Stored entries:

═══

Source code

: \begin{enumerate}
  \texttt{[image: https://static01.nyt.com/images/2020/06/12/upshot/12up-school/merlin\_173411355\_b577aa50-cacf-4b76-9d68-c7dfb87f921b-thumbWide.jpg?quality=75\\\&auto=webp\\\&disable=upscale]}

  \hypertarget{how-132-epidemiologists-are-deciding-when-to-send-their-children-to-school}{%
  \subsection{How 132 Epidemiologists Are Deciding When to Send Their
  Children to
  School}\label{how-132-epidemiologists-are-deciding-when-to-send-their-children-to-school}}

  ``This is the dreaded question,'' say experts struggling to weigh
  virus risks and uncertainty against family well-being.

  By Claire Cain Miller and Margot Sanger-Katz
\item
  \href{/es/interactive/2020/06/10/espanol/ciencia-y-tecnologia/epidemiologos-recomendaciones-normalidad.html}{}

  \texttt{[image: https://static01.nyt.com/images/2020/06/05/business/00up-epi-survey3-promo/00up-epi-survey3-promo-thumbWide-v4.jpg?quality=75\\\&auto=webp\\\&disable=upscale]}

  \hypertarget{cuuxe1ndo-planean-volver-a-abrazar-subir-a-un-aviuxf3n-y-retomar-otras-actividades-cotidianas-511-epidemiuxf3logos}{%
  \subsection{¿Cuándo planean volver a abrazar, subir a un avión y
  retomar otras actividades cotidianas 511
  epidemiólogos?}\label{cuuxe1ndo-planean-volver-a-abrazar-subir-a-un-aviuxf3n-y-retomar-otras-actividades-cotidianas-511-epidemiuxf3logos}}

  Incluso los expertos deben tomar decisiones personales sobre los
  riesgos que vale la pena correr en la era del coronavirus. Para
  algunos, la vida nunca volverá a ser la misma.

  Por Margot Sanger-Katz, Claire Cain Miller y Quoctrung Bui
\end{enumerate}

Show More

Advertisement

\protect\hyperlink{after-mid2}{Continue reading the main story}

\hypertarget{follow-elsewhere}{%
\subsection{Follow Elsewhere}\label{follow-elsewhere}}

═══

▶ REQUIRED ACTION
Go through the entries above and count the lines containing the word "subsection"; give only that count.

▶ RESULT FOR THIS TASK
3